Ayant prévu d’abord en tirer deux films-fleuves, Salman Rushdie a dû réduire l’essentiel de son roman de 600 pages à un scénario de 120 pages devant le refus des institutions. "C’était facile de replonger dans le roman parce qu’il s’agit pour moi d’une vieille histoire. Si on m’avait demandé d’adapter un livre récent, j’aurais refusé de le faire. Le livre est sorti il y a si longtemps qu’on dirait que c’est celui d’une autre personne. J’ai commencé à l’écrire à 28 ans et il est paru quand j’avais 32 ans; j’ai maintenant 65 ans. Le plaisir de retourner à ce livre, c’était de me confronter à une jeune version de moi-même."

Dans cette ambitieuse fresque apparaît une figure historique, celle d’Indira Gandhi (Sarita Choudhury), qui n’avait pas aimé le passage du roman la concernant. "Le livre et le film sont très critiques à son égard. Je me souviens de la déclaration d’urgence au milieu des années 70; pour plusieurs d’entre nous qui avions admiré son père, c’était choquant. Non seulement c’était une tentative de suspendre la démocratie en Inde, mais elle était intentée par la fille de Nehru. Nous avons été horrifiés en apprenant toutes les brutalités s’étant déroulées durant l’urgence."

Étonné par la courte suspension du tournage pour d’obscures raisons invoquées par les autorités iraniennes et sri-lankaises, celui qui affirme ne plus connaître de problèmes depuis plus de 10 ans malgré la fatwa le menaçant à la suite de la parution des Versets sataniques, en 1988, a été très surpris que Deepa Mehta lui demande d’assurer la narration de Midnight’s Children.

"En fait, quand nous avons commencé à parler du scénario, j’ai dit à Deepa d’essayer de raconter l’histoire sans narrateur. Puis, nous en sommes venus à la conclusion qu’il en fallait un. J’ai donc écrit la voix off, et jamais il ne m’est venu à l’esprit que je deviendrais cette voix. En postproduction, Deepa m’a suggéré de le faire; je lui ai répondu qu’elle devrait plutôt engager un acteur professionnel.
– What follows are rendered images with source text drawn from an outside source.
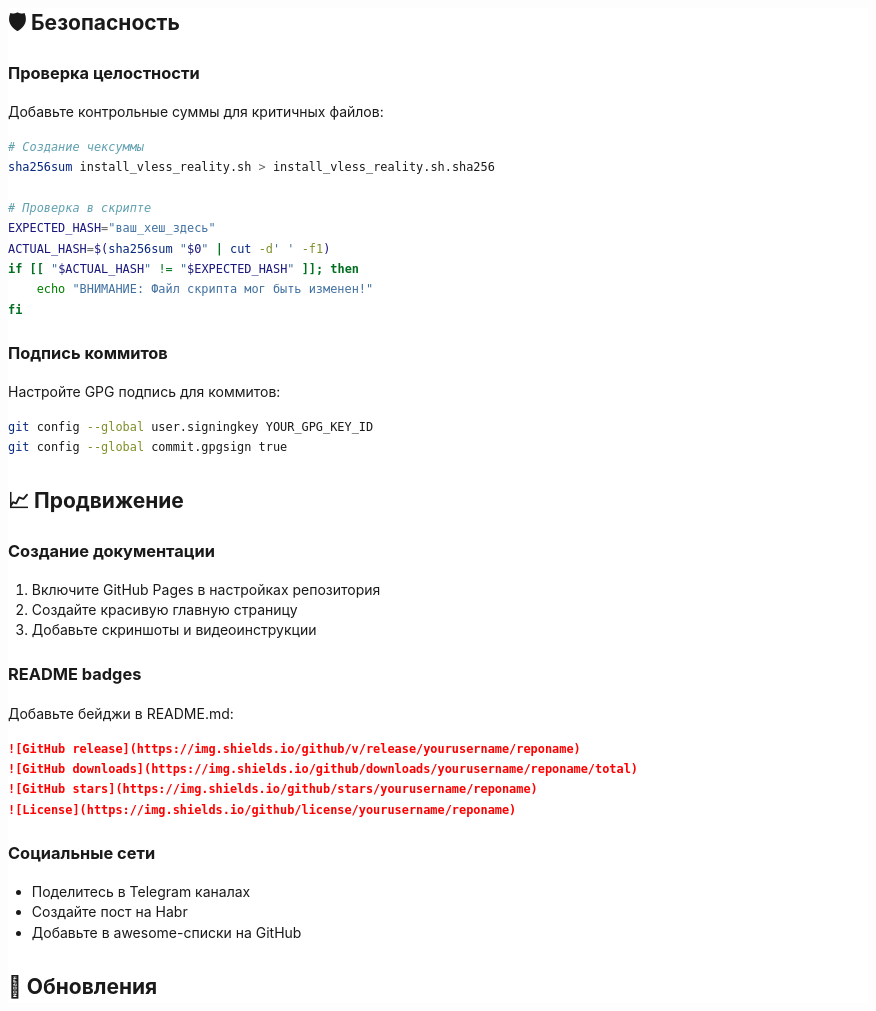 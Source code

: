## 🛡️ Безопасность

### Проверка целостности

Добавьте контрольные суммы для критичных файлов:

```bash
# Создание чексуммы
sha256sum install_vless_reality.sh > install_vless_reality.sh.sha256

# Проверка в скрипте
EXPECTED_HASH="ваш_хеш_здесь"
ACTUAL_HASH=$(sha256sum "$0" | cut -d' ' -f1)
if [[ "$ACTUAL_HASH" != "$EXPECTED_HASH" ]]; then
    echo "ВНИМАНИЕ: Файл скрипта мог быть изменен!"
fi
```

### Подпись коммитов

Настройте GPG подпись для коммитов:

```bash
git config --global user.signingkey YOUR_GPG_KEY_ID
git config --global commit.gpgsign true
```

## 📈 Продвижение

### Создание документации

1. Включите GitHub Pages в настройках репозитория
2. Создайте красивую главную страницу
3. Добавьте скриншоты и видеоинструкции

### README badges

Добавьте бейджи в README.md:

```markdown
![GitHub release](https://img.shields.io/github/v/release/yourusername/reponame)
![GitHub downloads](https://img.shields.io/github/downloads/yourusername/reponame/total)
![GitHub stars](https://img.shields.io/github/stars/yourusername/reponame)
![License](https://img.shields.io/github/license/yourusername/reponame)
```

### Социальные сети

- Поделитесь в Telegram каналах
- Создайте пост на Habr
- Добавьте в awesome-списки на GitHub

## 🔄 Обновления
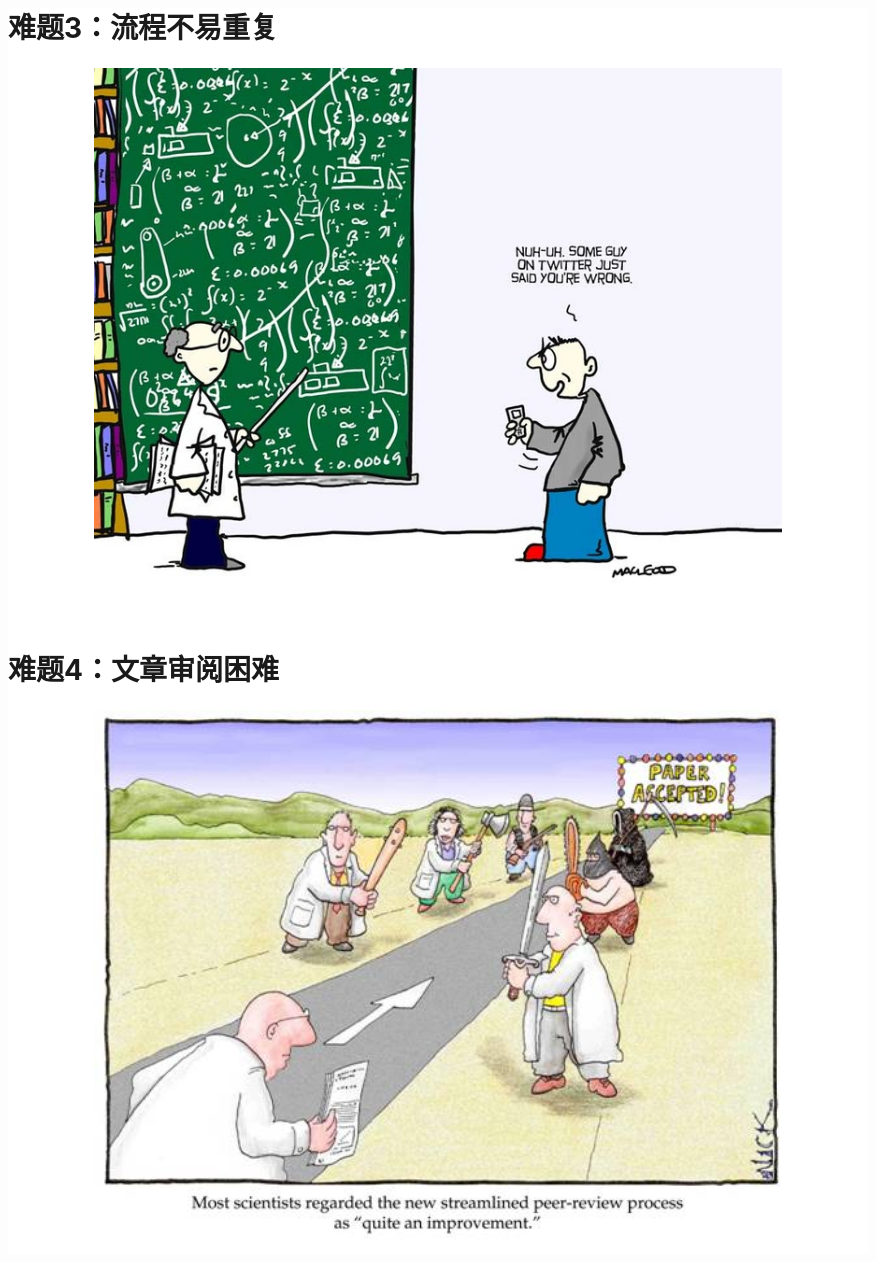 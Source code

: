 难题3：流程不易重复
===
<center><img src="./figure/nuuh.jpg" alt="Drawing" style="width: 80%"/></center>

难题4：文章审阅困难
===
<center><img src="./figure/cartoon_mini.jpg" alt="Drawing" style="width: 80%"/></center>

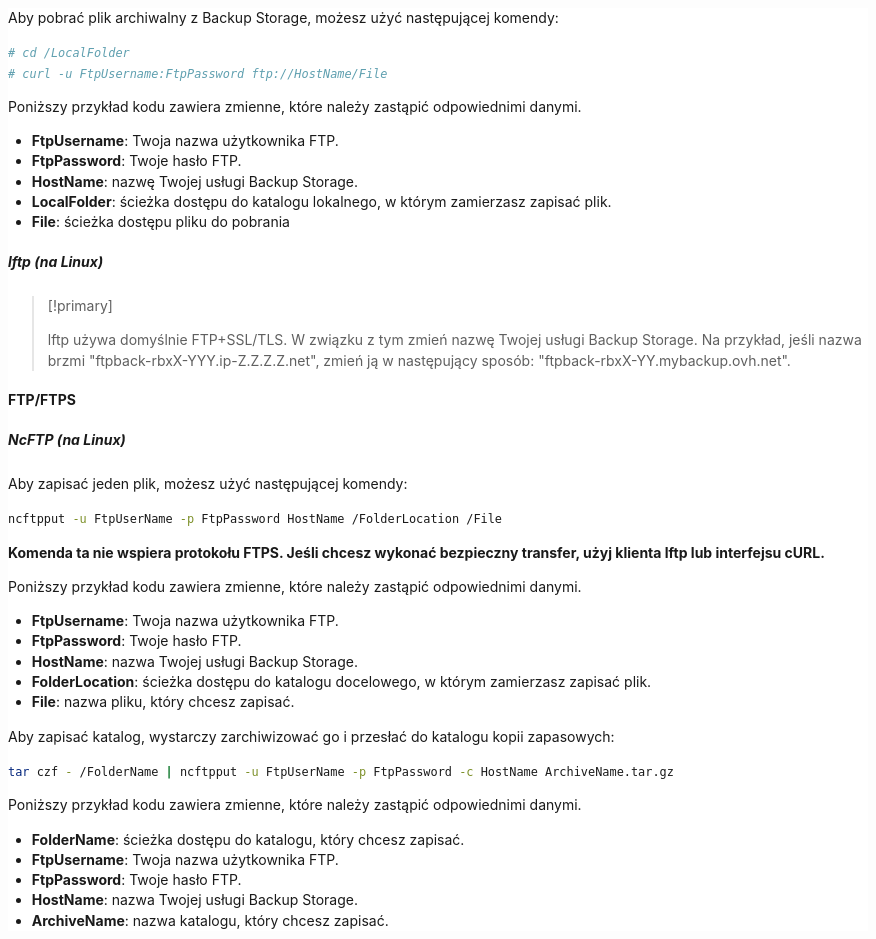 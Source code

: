 Aby pobrać plik archiwalny z Backup Storage, możesz użyć następującej komendy:

```sh
# cd /LocalFolder
# curl -u FtpUsername:FtpPassword ftp://HostName/File 
```

Poniższy przykład kodu zawiera zmienne, które należy zastąpić odpowiednimi danymi.

* **FtpUsername**\: Twoja nazwa użytkownika FTP.
* **FtpPassword**\: Twoje hasło FTP.
* **HostName**\: nazwę Twojej usługi Backup Storage.
* **LocalFolder**\: ścieżka dostępu do katalogu lokalnego, w którym zamierzasz zapisać plik. 
* **File**\: ścieżka dostępu pliku do pobrania

##### lftp (na Linux)

> [!primary]
>
> lftp używa domyślnie FTP+SSL/TLS. W związku z tym zmień nazwę Twojej usługi Backup Storage. Na przykład, jeśli nazwa brzmi "ftpback-rbxX-YYY.ip-Z.Z.Z.Z.net", zmień ją w następujący sposób: "ftpback-rbxX-YY.mybackup.ovh.net".
>

#### FTP/FTPS

##### NcFTP (na Linux)

Aby zapisać jeden plik, możesz użyć następującej komendy:

```sh
ncftpput -u FtpUserName -p FtpPassword HostName /FolderLocation /File
```

**Komenda ta nie wspiera protokołu FTPS. Jeśli chcesz wykonać bezpieczny transfer, użyj klienta lftp lub interfejsu cURL.**

Poniższy przykład kodu zawiera zmienne, które należy zastąpić odpowiednimi danymi.

* **FtpUsername**: Twoja nazwa użytkownika FTP.
* **FtpPassword**: Twoje hasło FTP.
* **HostName**: nazwa Twojej usługi Backup Storage.
* **FolderLocation**: ścieżka dostępu do katalogu docelowego, w którym zamierzasz zapisać plik. 
* **File**: nazwa pliku, który chcesz zapisać. 

Aby zapisać katalog, wystarczy zarchiwizować go i przesłać do katalogu kopii zapasowych:

```sh
tar czf - /FolderName | ncftpput -u FtpUserName -p FtpPassword -c HostName ArchiveName.tar.gz
```

Poniższy przykład kodu zawiera zmienne, które należy zastąpić odpowiednimi danymi.

* **FolderName**: ścieżka dostępu do katalogu, który chcesz zapisać. 
* **FtpUsername**: Twoja nazwa użytkownika FTP.
* **FtpPassword**: Twoje hasło FTP.
* **HostName**: nazwa Twojej usługi Backup Storage.
* **ArchiveName**: nazwa katalogu, który chcesz zapisać.
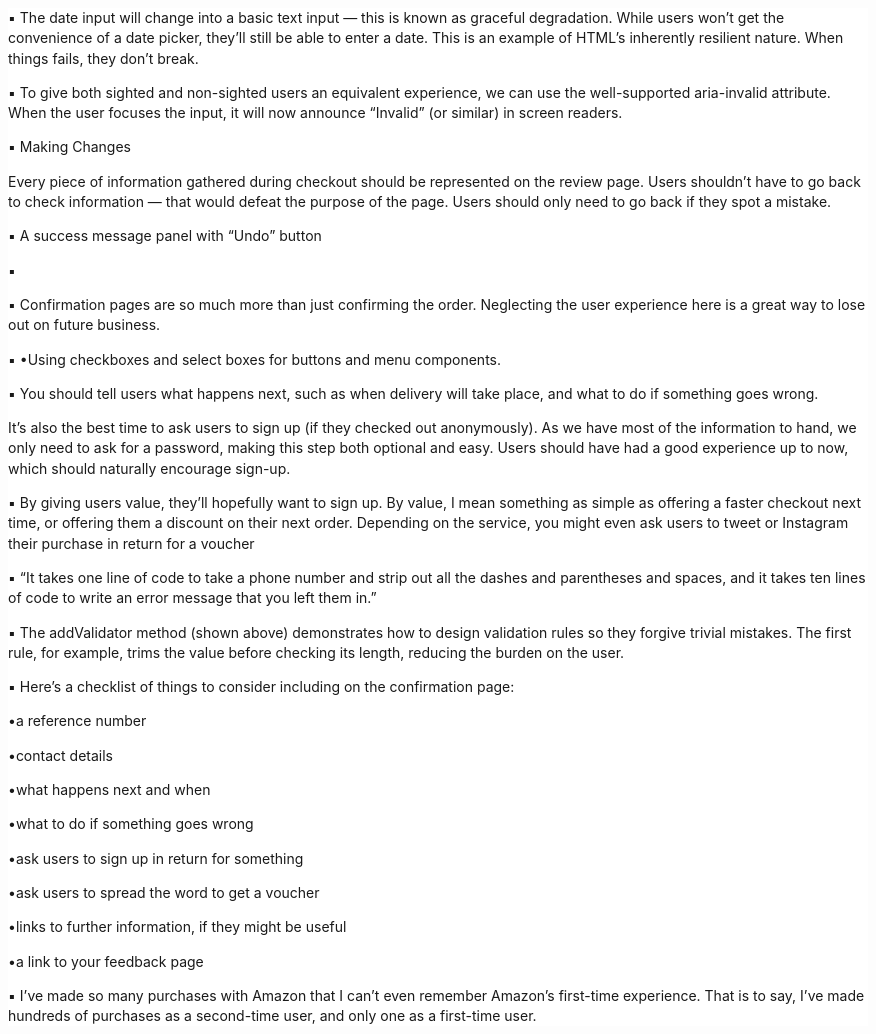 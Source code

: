 ▪ The date input will change into a basic text input — this is known as graceful degradation. While users won’t get the convenience of a date picker, they’ll still be able to enter a date. This is an example of HTML’s inherently resilient nature. When things fails, they don’t break.

▪ To give both sighted and non-sighted users an equivalent experience, we can use the well-supported aria-invalid attribute. When the user focuses the input, it will now announce “Invalid” (or similar) in screen readers.

▪ Making Changes

Every piece of information gathered during checkout should be represented on the review page. Users shouldn’t have to go back to check information — that would defeat the purpose of the page. Users should only need to go back if they spot a mistake.

▪ A success message panel with “Undo” button

▪ 

▪ Confirmation pages are so much more than just confirming the order. Neglecting the user experience here is a great way to lose out on future business.

▪ •Using checkboxes and select boxes for buttons and menu components.

▪ You should tell users what happens next, such as when delivery will take place, and what to do if something goes wrong.

It’s also the best time to ask users to sign up (if they checked out anonymously). As we have most of the information to hand, we only need to ask for a password, making this step both optional and easy. Users should have had a good experience up to now, which should naturally encourage sign-up.

▪ By giving users value, they’ll hopefully want to sign up. By value, I mean something as simple as offering a faster checkout next time, or offering them a discount on their next order. Depending on the service, you might even ask users to tweet or Instagram their purchase in return for a voucher

▪ “It takes one line of code to take a phone number and strip out all the dashes and parentheses and spaces, and it takes ten lines of code to write an error message that you left them in.”

▪ The addValidator method (shown above) demonstrates how to design validation rules so they forgive trivial mistakes. The first rule, for example, trims the value before checking its length, reducing the burden on the user.

▪ Here’s a checklist of things to consider including on the confirmation page:

•a reference number

•contact details

•what happens next and when

•what to do if something goes wrong

•ask users to sign up in return for something

•ask users to spread the word to get a voucher

•links to further information, if they might be useful

•a link to your feedback page

▪ I’ve made so many purchases with Amazon that I can’t even remember Amazon’s first-time experience. That is to say, I’ve made hundreds of purchases as a second-time user, and only one as a first-time user.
Devant son insistance, je lui ai dit que j’essaierais, mais que si je n’aimais pas le résultat, je me mettrais moi-même à la porte!"

En salle le 9 novembre

Midnight’s Children
Malgré l’essence fantaisiste qu’apportent les dons magiques des jeunes personnages nés sur le coup de minuit alors que l’Inde obtenait son indépendance, Midnight’s Children de Deepa Mehta (Fire, Earth, Water) se révèle pour le moins lourd et laborieux. Certes, on y retrouve l’humour de Salman Rushdie, de même que ses riches descriptions qui trouvent leur écho dans la direction artistique soignée. Toutefois, le réalisme magique qui faisait le charme du roman n’opère pas à l’écran. Aussi fascinante que soit cette page d’histoire de l’Inde, le romancier a sacrifié tant de détails et d’intrigues que le tout s’avère un lancinant casse-tête pour quiconque connaît peu la culture indienne. Tout au plus pourra-t-on se prendre d’affection pour le héros Saleem (Satya Bhabha) et la gentille sorcière Parvati (Shirya Saran).